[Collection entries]
⟨
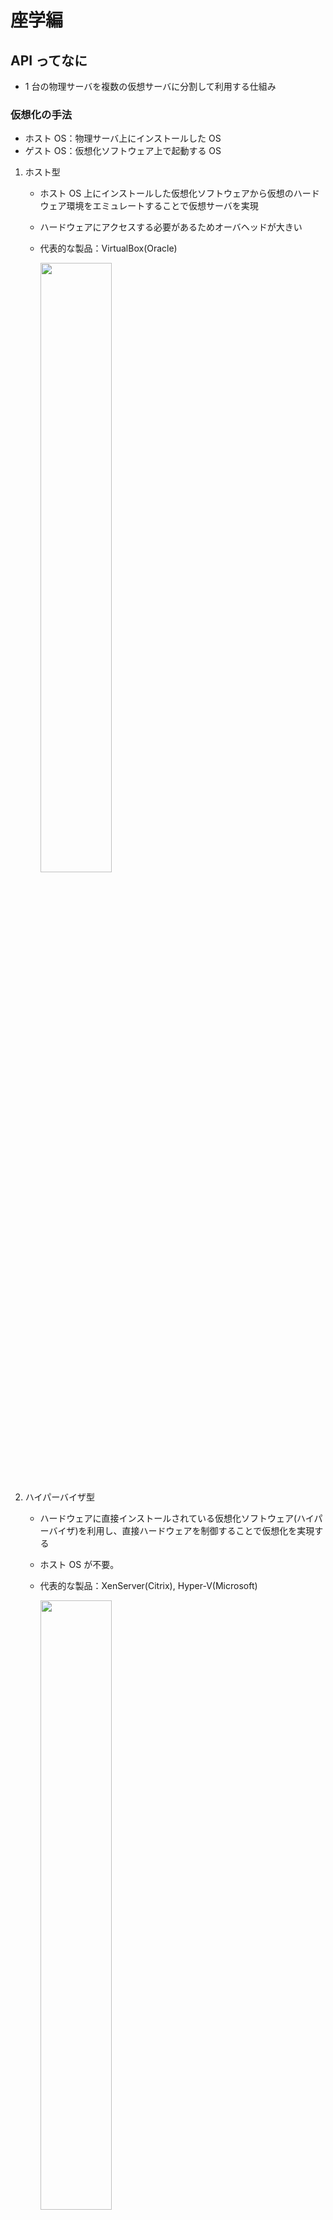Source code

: # 座学編

## API ってなに

- 1 台の物理サーバを複数の仮想サーバに分割して利用する仕組み

### 仮想化の手法

- ホスト OS：物理サーバ上にインストールした OS
- ゲスト OS：仮想化ソフトウェア上で起動する OS

1. ホスト型

   - ホスト OS 上にインストールした仮想化ソフトウェアから仮想のハードウェア環境をエミュレートすることで仮想サーバを実現
   - ハードウェアにアクセスする必要があるためオーバヘッドが大きい
   - 代表的な製品：VirtualBox(Oracle)

     <img src="/images/host.png" width="50%">

1. ハイパーバイザ型

   - ハードウェアに直接インストールされている仮想化ソフトウェア(ハイパーバイザ)を利用し、直接ハードウェアを制御することで仮想化を実現する
   - ホスト OS が不要。
   - 代表的な製品：XenServer(Citrix), Hyper-V(Microsoft)

     <img src="/images/hypervisor.png" width="50%">

1. コンテナ型

   - ホスト OS 上に論理的な区画(コンテナ)を作り、それぞれで独立したアプリケーション実行環境を稼働させる
   - ホスト OS からは各コンテナは 1 つのプロセスとして稼働し、OS カーネルやリソース(CPU,メモリ)を複数コンテナで共有する
   - ホスト OS のリソースを直接利用するため,オーバーヘッドが少ない
   - 代表的ソフトウェア：Docker(Docker Inc.)

     <img src="/images/container.png" width="50%">

## 1-2. Swagger ってなに

![abst](/images/abst.png)

- Docker デーモン
  - Docker コマンドの実行者
- Docker クライアント
  - ユーザが入力するインタフェース。コマンドラインや GUI がある

## 1-3. モックってなに

- メリット
  - OS 起動がないため起動が早い
  - コンテナ内で独立した環境を保持できるため本番/テスト環境の差分が発生しない(可搬性)
  - イメージがあるため環境を破壊してもすぐ復元できる(再現性)
  - カーネルのメモリが節約できアプリの集約密度をあげることができる
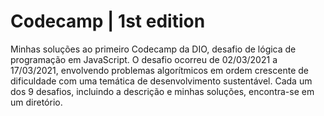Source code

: # Codecamp | 1st edition
Minhas soluções ao primeiro Codecamp da DIO, desafio de lógica de programação em JavaScript. O desafio ocorreu de 02/03/2021 a 17/03/2021, envolvendo problemas algorítmicos em ordem crescente de dificuldade com uma temática de desenvolvimento sustentável. Cada um dos 9 desafios, incluindo a descrição e minhas soluções, encontra-se em um diretório.
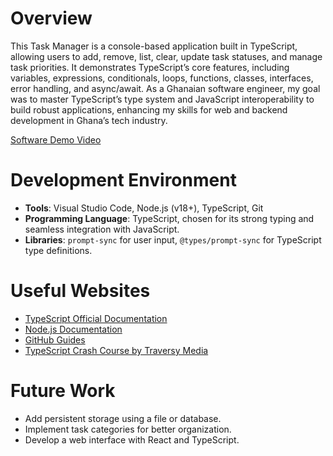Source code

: # Overview
This Task Manager is a console-based application built in TypeScript, allowing users to add, remove, list, clear, update task statuses, and manage task priorities. It demonstrates TypeScript’s core features, including variables, expressions, conditionals, loops, functions, classes, interfaces, error handling, and async/await. As a Ghanaian software engineer, my goal was to master TypeScript’s type system and JavaScript interoperability to build robust applications, enhancing my skills for web and backend development in Ghana’s tech industry.

[Software Demo Video](https://youtu.be/shx8kwJ6ywM)

# Development Environment
- **Tools**: Visual Studio Code, Node.js (v18+), TypeScript, Git
- **Programming Language**: TypeScript, chosen for its strong typing and seamless integration with JavaScript.
- **Libraries**: `prompt-sync` for user input, `@types/prompt-sync` for TypeScript type definitions.

# Useful Websites
- [TypeScript Official Documentation](https://www.typescriptlang.org/docs/)
- [Node.js Documentation](https://nodejs.org/en/docs/)
- [GitHub Guides](https://guides.github.com/)
- [TypeScript Crash Course by Traversy Media](https://www.youtube.com/watch?v=BCg4U1FzODs)

# Future Work
- Add persistent storage using a file or database.
- Implement task categories for better organization.
- Develop a web interface with React and TypeScript.
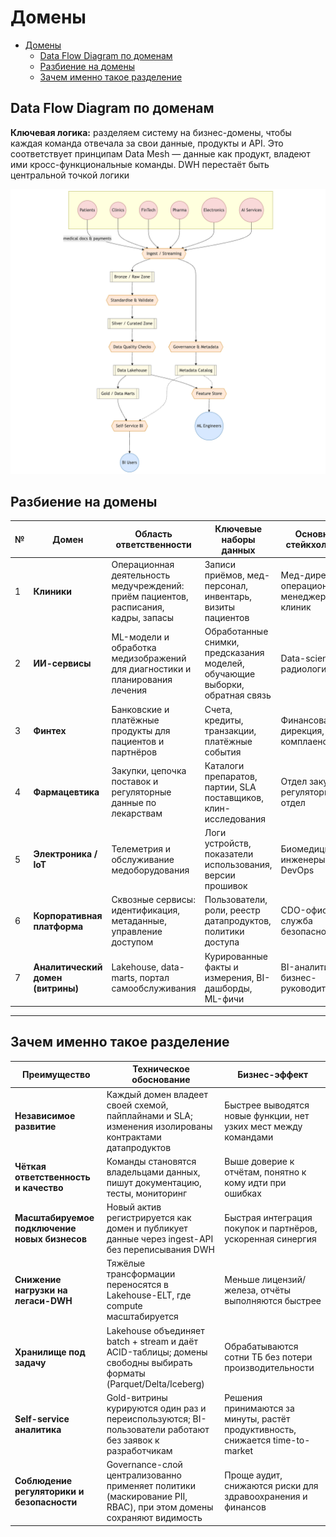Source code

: # Домены
- [Домены](#домены)
  - [Data Flow Diagram по доменам](#data-flow-diagram-по-доменам)
  - [Разбиение на домены](#разбиение-на-домены)
  - [Зачем именно такое разделение](#зачем-именно-такое-разделение)


## Data Flow Diagram по доменам
**Ключевая логика:** разделяем систему на бизнес-домены, чтобы каждая команда отвечала за свои данные, продукты и API. Это соответствует принципам Data Mesh — данные как продукт, владеют ими кросс-функциональные команды. DWH перестаёт быть центральной точкой логики

![](dfd.png)

## Разбиение на домены

| № | Домен | Область ответственности | Ключевые наборы данных | Основные стейкхолдеры |
|---|-------|-------------------------|------------------------|-----------------------|
| 1 | **Клиники** | Операционная деятельность медучреждений: приём пациентов, расписания, кадры, запасы | Записи приёмов, мед-персонал, инвентарь, визиты пациентов | Мед-директора, операционные менеджеры клиник |
| 2 | **ИИ-сервисы** | ML-модели и обработка медизображений для диагностики и планирования лечения | Обработанные снимки, предсказания моделей, обучающие выборки, обратная связь | Data-scientists, радиологи |
| 3 | **Финтех** | Банковские и платёжные продукты для пациентов и партнёров | Счета, кредиты, транзакции, платёжные события | Финансовая дирекция, комплаенс-банк |
| 4 | **Фармацевтика** | Закупки, цепочка поставок и регуляторные данные по лекарствам | Каталоги препаратов, партии, SLA поставщиков, клин-исследования | Отдел закупок, регуляторный отдел |
| 5 | **Электроника / IoT** | Телеметрия и обслуживание медоборудования | Логи устройств, показатели использования, версии прошивок | Биомедицинские инженеры, IoT-DevOps |
| 6 | **Корпоративная платформа** | Сквозные сервисы: идентификация, метаданные, управление доступом | Пользователи, роли, реестр датапродуктов, политики доступа | CDO-офис, служба безопасности |
| 7 | **Аналитический домен (витрины)** | Lakehouse, data-marts, портал самообслуживания | Курированные факты и измерения, BI-дашборды, ML-фичи | BI-аналитики, бизнес-руководители |

---

## Зачем именно такое разделение

| Преимущество | Техническое обоснование | Бизнес-эффект |
|--------------|------------------------|--------------|
| **Независимое развитие** | Каждый домен владеет своей схемой, пайплайнами и SLA; изменения изолированы контрактами датапродуктов | Быстрее выводятся новые функции, нет узких мест между командами |
| **Чёткая ответственность и качество** | Команды становятся владельцами данных, пишут документацию, тесты, мониторинг | Выше доверие к отчётам, понятно к кому идти при ошибках |
| **Масштабируемое подключение новых бизнесов** | Новый актив регистрируется как домен и публикует данные через ingest-API без переписывания DWH | Быстрая интеграция покупок и партнёров, ускоренная синергия |
| **Снижение нагрузки на легаси-DWH** | Тяжёлые трансформации переносятся в Lakehouse-ELT, где compute масштабируется | Меньше лицензий/железа, отчёты выполняются быстрее |
| **Хранилище под задачу** | Lakehouse объединяет batch + stream и даёт ACID-таблицы; домены свободны выбирать форматы (Parquet/Delta/Iceberg) | Обрабатываются сотни ТБ без потери производительности |
| **Self-service аналитика** | Gold-витрины курируются один раз и переиспользуются; BI-пользователи работают без заявок к разработчикам | Решения принимаются за минуты, растёт продуктивность, снижается time-to-market |
| **Соблюдение регуляторики и безопасности** | Governance-слой централизованно применяет политики (маскирование PII, RBAC), при этом домены сохраняют видимость | Проще аудит, снижаются риски для здравоохранения и финансов |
⟩
■ **Work order**
Copy out each line of the data above, exactly, if it lies between the line holding "Data-scientists, радиологи |" and the line holding "регуляторный отдел |", inclusive; copy no other line.

■ **Exercise output**
| 2 | **ИИ-сервисы** | ML-модели и обработка медизображений для диагностики и планирования лечения | Обработанные снимки, предсказания моделей, обучающие выборки, обратная связь | Data-scientists, радиологи |
| 3 | **Финтех** | Банковские и платёжные продукты для пациентов и партнёров | Счета, кредиты, транзакции, платёжные события | Финансовая дирекция, комплаенс-банк |
| 4 | **Фармацевтика** | Закупки, цепочка поставок и регуляторные данные по лекарствам | Каталоги препаратов, партии, SLA поставщиков, клин-исследования | Отдел закупок, регуляторный отдел |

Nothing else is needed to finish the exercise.